====== Records shown
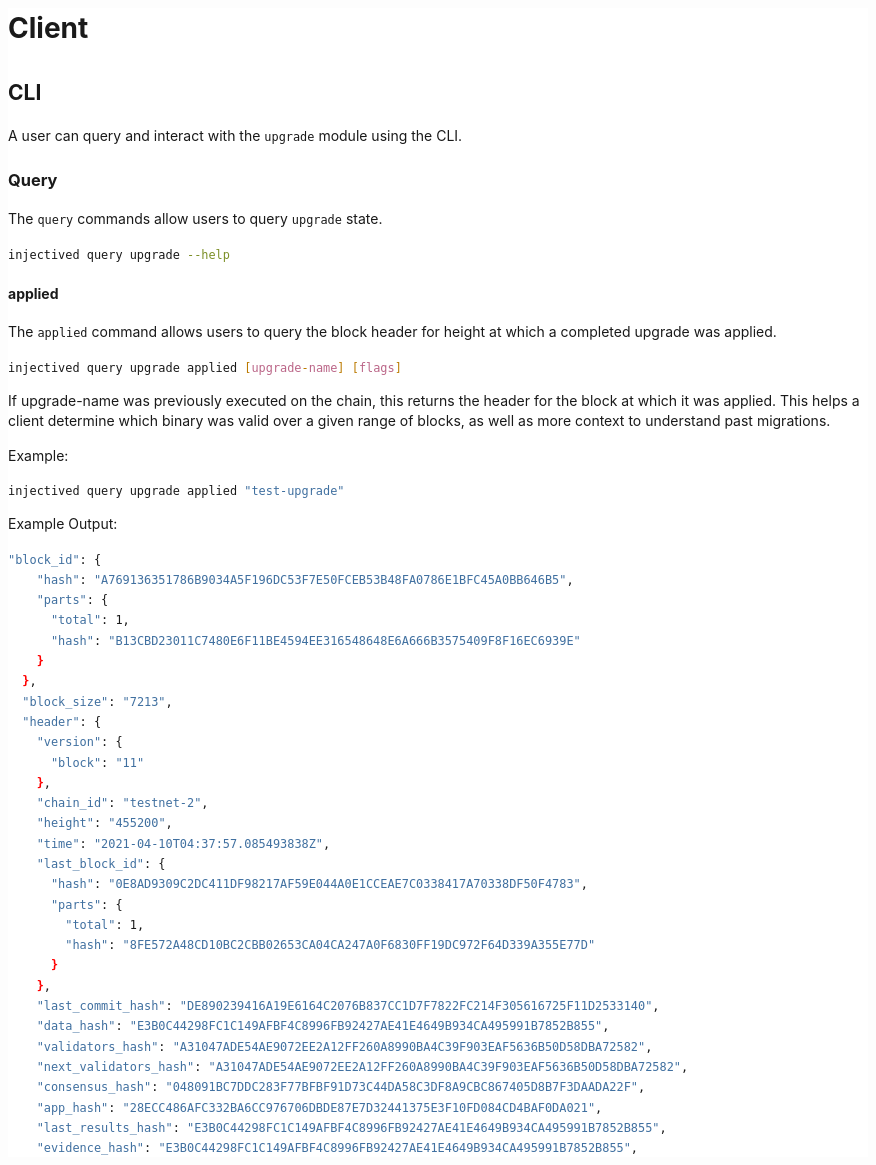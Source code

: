 # Client

## CLI

A user can query and interact with the `upgrade` module using the CLI.

### Query

The `query` commands allow users to query `upgrade` state.

```bash
injectived query upgrade --help
```

#### applied

The `applied` command allows users to query the block header for height at which a completed upgrade was applied.

```bash
injectived query upgrade applied [upgrade-name] [flags]
```

If upgrade-name was previously executed on the chain, this returns the header for the block at which it was applied.
This helps a client determine which binary was valid over a given range of blocks, as well as more context to understand past migrations.

Example:

```bash
injectived query upgrade applied "test-upgrade"
```

Example Output:

```bash
"block_id": {
    "hash": "A769136351786B9034A5F196DC53F7E50FCEB53B48FA0786E1BFC45A0BB646B5",
    "parts": {
      "total": 1,
      "hash": "B13CBD23011C7480E6F11BE4594EE316548648E6A666B3575409F8F16EC6939E"
    }
  },
  "block_size": "7213",
  "header": {
    "version": {
      "block": "11"
    },
    "chain_id": "testnet-2",
    "height": "455200",
    "time": "2021-04-10T04:37:57.085493838Z",
    "last_block_id": {
      "hash": "0E8AD9309C2DC411DF98217AF59E044A0E1CCEAE7C0338417A70338DF50F4783",
      "parts": {
        "total": 1,
        "hash": "8FE572A48CD10BC2CBB02653CA04CA247A0F6830FF19DC972F64D339A355E77D"
      }
    },
    "last_commit_hash": "DE890239416A19E6164C2076B837CC1D7F7822FC214F305616725F11D2533140",
    "data_hash": "E3B0C44298FC1C149AFBF4C8996FB92427AE41E4649B934CA495991B7852B855",
    "validators_hash": "A31047ADE54AE9072EE2A12FF260A8990BA4C39F903EAF5636B50D58DBA72582",
    "next_validators_hash": "A31047ADE54AE9072EE2A12FF260A8990BA4C39F903EAF5636B50D58DBA72582",
    "consensus_hash": "048091BC7DDC283F77BFBF91D73C44DA58C3DF8A9CBC867405D8B7F3DAADA22F",
    "app_hash": "28ECC486AFC332BA6CC976706DBDE87E7D32441375E3F10FD084CD4BAF0DA021",
    "last_results_hash": "E3B0C44298FC1C149AFBF4C8996FB92427AE41E4649B934CA495991B7852B855",
    "evidence_hash": "E3B0C44298FC1C149AFBF4C8996FB92427AE41E4649B934CA495991B7852B855",
```
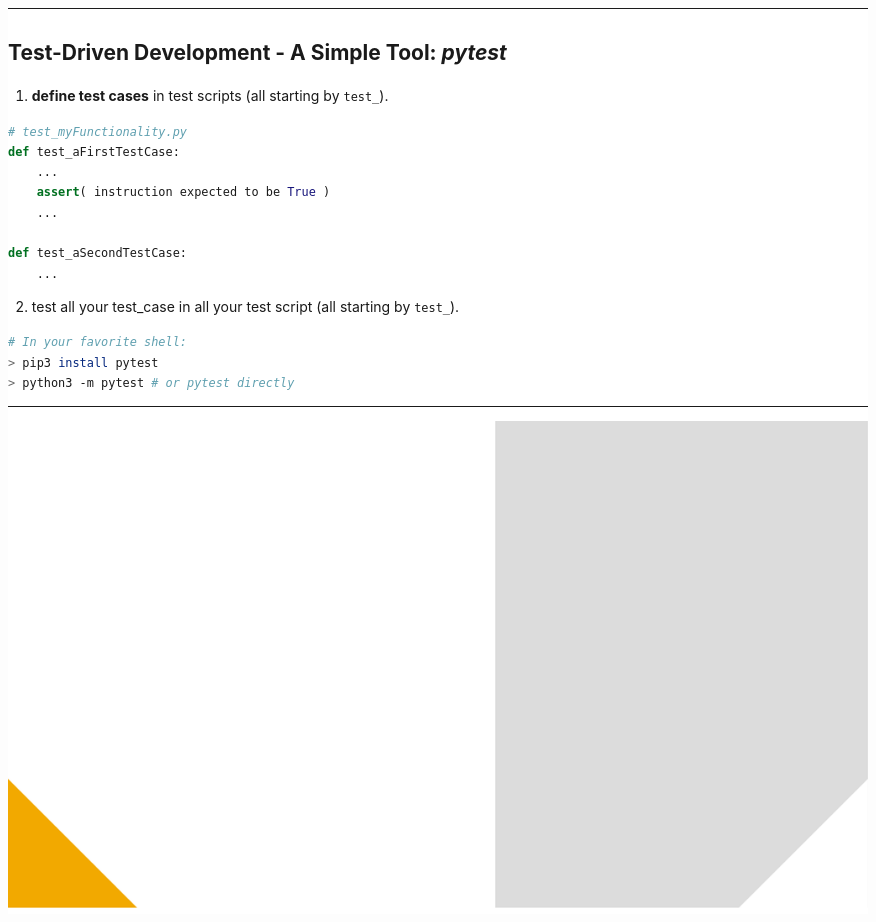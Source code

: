 </div>
</div>

---


## Test-Driven Development - A Simple Tool: _pytest_

1. **define test cases** in test scripts (all starting by `test_`). 
```python
# test_myFunctionality.py
def test_aFirstTestCase:
    ...
    assert( instruction expected to be True )
    ...

def test_aSecondTestCase:
    ...
```

2. test all your test_case in all your test script (all starting by `test_`).

```sh
# In your favorite shell:
> pip3 install pytest
> python3 -m pytest # or pytest directly
```

---


![bg](../style/bg-toc3.svg)
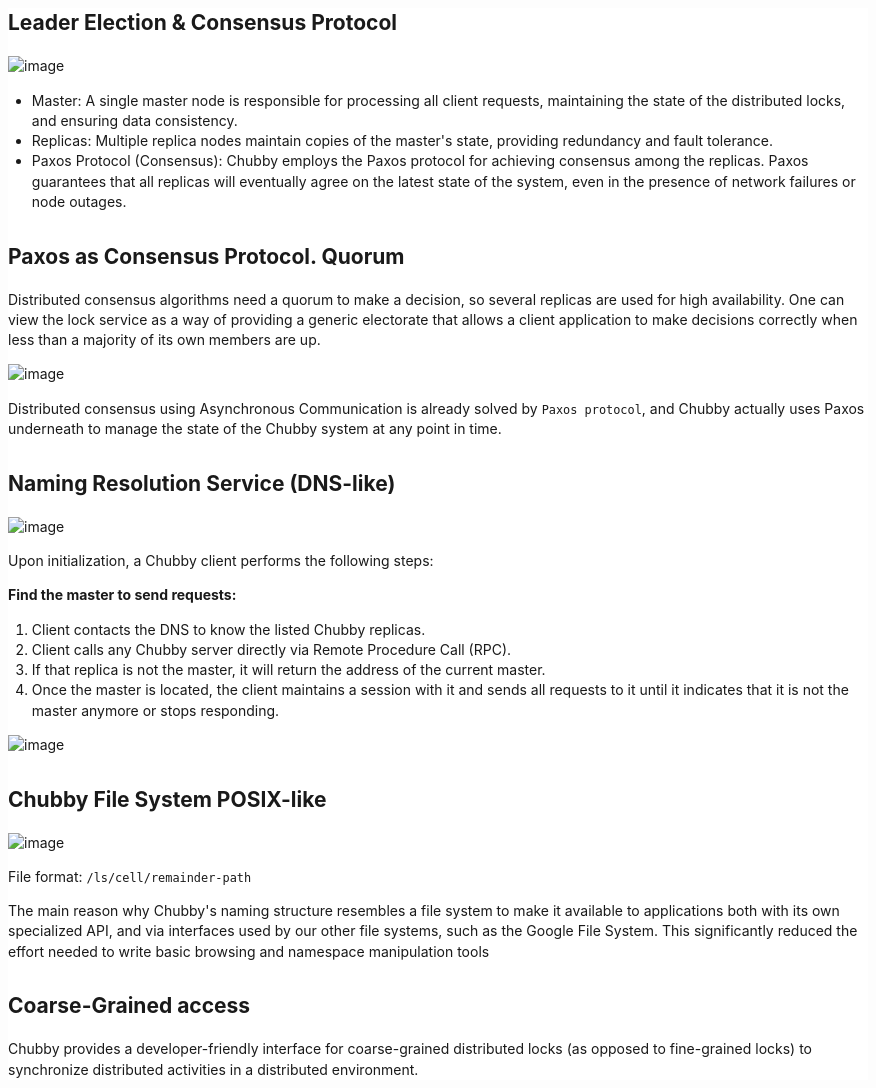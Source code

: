 ## Leader Election & Consensus Protocol
<img width="752" alt="image" src="https://github.com/user-attachments/assets/06cd6dad-d9c5-4aab-926e-458e36fc8aac" />  

* Master: A single master node is responsible for processing all client requests, maintaining the state of the distributed locks, and ensuring data consistency.
* Replicas: Multiple replica nodes maintain copies of the master's state, providing redundancy and fault tolerance.
* Paxos Protocol (Consensus): Chubby employs the Paxos protocol for achieving consensus among the replicas. Paxos guarantees that all replicas will eventually agree on the latest state of the system, even in the presence of network failures or node outages.

## Paxos as Consensus Protocol. Quorum
Distributed consensus algorithms need a quorum to make a decision, so several replicas are used for high availability. One can view the lock service as a way of providing a generic electorate that allows a client application to make decisions correctly when less than a majority of its own members are up. 

<img width="574" alt="image" src="https://github.com/user-attachments/assets/8106fc6d-80da-41b5-8d11-2fcef9bb3247" />  

Distributed consensus using Asynchronous Communication is already solved by `Paxos protocol`, and Chubby actually uses Paxos underneath to manage the state of the Chubby system at any point in time.

## Naming Resolution Service (DNS-like)
<img width="794" alt="image" src="https://github.com/user-attachments/assets/a016526a-7ebe-405a-8bd0-f14fda97b633" />

Upon initialization, a Chubby client performs the following steps:

**Find the master to send requests:**
1) Client contacts the DNS to know the listed Chubby replicas.
2) Client calls any Chubby server directly via Remote Procedure Call (RPC).
3) If that replica is not the master, it will return the address of the current master.
4) Once the master is located, the client maintains a session with it and sends all requests to it until it indicates that it is not the master anymore or stops responding.

![image](https://github.com/user-attachments/assets/0dd0dee8-bac9-4dd6-ae21-1ea1af83df8e)

## Chubby File System POSIX-like

<img width="790" alt="image" src="https://github.com/user-attachments/assets/01e24602-c696-4c23-9c4f-32257e613880" />

File format: `/ls/cell/remainder-path`

The main reason why Chubby's naming structure resembles a file system to make it available to applications both with its own specialized API, and via interfaces used by our other file systems, such as the Google File System. This significantly reduced the effort needed to write basic browsing and namespace manipulation tools

## Coarse-Grained access
Chubby provides a developer-friendly interface for coarse-grained distributed locks (as opposed to fine-grained locks) to synchronize distributed activities in a distributed environment.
============
### Task to carry out:
The range runs from the line with "and fault tolerance." up to and including the line with "## Paxos as Consensus Protocol. Quorum" in the listing above; please write out exactly those lines and nothing more.

### Exercise output:
* Replicas: Multiple replica nodes maintain copies of the master's state, providing redundancy and fault tolerance.
* Paxos Protocol (Consensus): Chubby employs the Paxos protocol for achieving consensus among the replicas. Paxos guarantees that all replicas will eventually agree on the latest state of the system, even in the presence of network failures or node outages.

## Paxos as Consensus Protocol. Quorum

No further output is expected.